BEGIN Provided material

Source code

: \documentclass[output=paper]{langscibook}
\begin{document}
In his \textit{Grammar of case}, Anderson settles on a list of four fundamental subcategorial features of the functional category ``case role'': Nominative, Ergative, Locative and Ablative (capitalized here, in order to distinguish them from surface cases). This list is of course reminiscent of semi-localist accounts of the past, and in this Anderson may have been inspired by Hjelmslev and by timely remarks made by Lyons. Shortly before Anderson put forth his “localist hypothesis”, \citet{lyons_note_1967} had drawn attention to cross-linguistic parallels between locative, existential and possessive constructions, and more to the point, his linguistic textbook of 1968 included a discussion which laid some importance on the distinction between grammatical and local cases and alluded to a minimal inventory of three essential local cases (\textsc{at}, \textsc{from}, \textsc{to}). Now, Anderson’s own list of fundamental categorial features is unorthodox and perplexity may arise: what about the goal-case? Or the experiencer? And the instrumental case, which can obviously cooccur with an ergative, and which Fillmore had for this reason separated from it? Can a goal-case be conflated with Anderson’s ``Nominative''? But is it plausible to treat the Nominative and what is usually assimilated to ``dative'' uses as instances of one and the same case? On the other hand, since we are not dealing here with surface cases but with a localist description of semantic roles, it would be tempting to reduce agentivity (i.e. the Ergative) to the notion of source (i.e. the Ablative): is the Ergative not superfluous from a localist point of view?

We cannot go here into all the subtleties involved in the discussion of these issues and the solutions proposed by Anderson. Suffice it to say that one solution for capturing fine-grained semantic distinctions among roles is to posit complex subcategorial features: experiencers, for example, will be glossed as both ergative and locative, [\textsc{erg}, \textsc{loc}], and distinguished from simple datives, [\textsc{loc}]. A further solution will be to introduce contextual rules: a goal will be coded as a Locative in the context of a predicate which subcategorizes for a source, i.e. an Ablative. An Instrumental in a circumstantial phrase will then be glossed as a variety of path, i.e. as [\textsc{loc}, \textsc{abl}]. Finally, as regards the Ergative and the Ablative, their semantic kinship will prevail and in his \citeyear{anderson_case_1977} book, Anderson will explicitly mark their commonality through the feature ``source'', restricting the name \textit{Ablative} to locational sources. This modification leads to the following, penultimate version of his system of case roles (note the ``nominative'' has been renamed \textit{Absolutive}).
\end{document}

END Provided material

What you need to do: An exact copy of every entry is what is needed here.

Response to this exercise:
Source code

: \documentclass[output=paper]{langscibook}
\begin{document}
In his \textit{Grammar of case}, Anderson settles on a list of four fundamental subcategorial features of the functional category ``case role'': Nominative, Ergative, Locative and Ablative (capitalized here, in order to distinguish them from surface cases). This list is of course reminiscent of semi-localist accounts of the past, and in this Anderson may have been inspired by Hjelmslev and by timely remarks made by Lyons. Shortly before Anderson put forth his “localist hypothesis”, \citet{lyons_note_1967} had drawn attention to cross-linguistic parallels between locative, existential and possessive constructions, and more to the point, his linguistic textbook of 1968 included a discussion which laid some importance on the distinction between grammatical and local cases and alluded to a minimal inventory of three essential local cases (\textsc{at}, \textsc{from}, \textsc{to}). Now, Anderson’s own list of fundamental categorial features is unorthodox and perplexity may arise: what about the goal-case? Or the experiencer? And the instrumental case, which can obviously cooccur with an ergative, and which Fillmore had for this reason separated from it? Can a goal-case be conflated with Anderson’s ``Nominative''? But is it plausible to treat the Nominative and what is usually assimilated to ``dative'' uses as instances of one and the same case? On the other hand, since we are not dealing here with surface cases but with a localist description of semantic roles, it would be tempting to reduce agentivity (i.e. the Ergative) to the notion of source (i.e. the Ablative): is the Ergative not superfluous from a localist point of view?

We cannot go here into all the subtleties involved in the discussion of these issues and the solutions proposed by Anderson. Suffice it to say that one solution for capturing fine-grained semantic distinctions among roles is to posit complex subcategorial features: experiencers, for example, will be glossed as both ergative and locative, [\textsc{erg}, \textsc{loc}], and distinguished from simple datives, [\textsc{loc}]. A further solution will be to introduce contextual rules: a goal will be coded as a Locative in the context of a predicate which subcategorizes for a source, i.e. an Ablative. An Instrumental in a circumstantial phrase will then be glossed as a variety of path, i.e. as [\textsc{loc}, \textsc{abl}]. Finally, as regards the Ergative and the Ablative, their semantic kinship will prevail and in his \citeyear{anderson_case_1977} book, Anderson will explicitly mark their commonality through the feature ``source'', restricting the name \textit{Ablative} to locational sources. This modification leads to the following, penultimate version of his system of case roles (note the ``nominative'' has been renamed \textit{Absolutive}).
\end{document}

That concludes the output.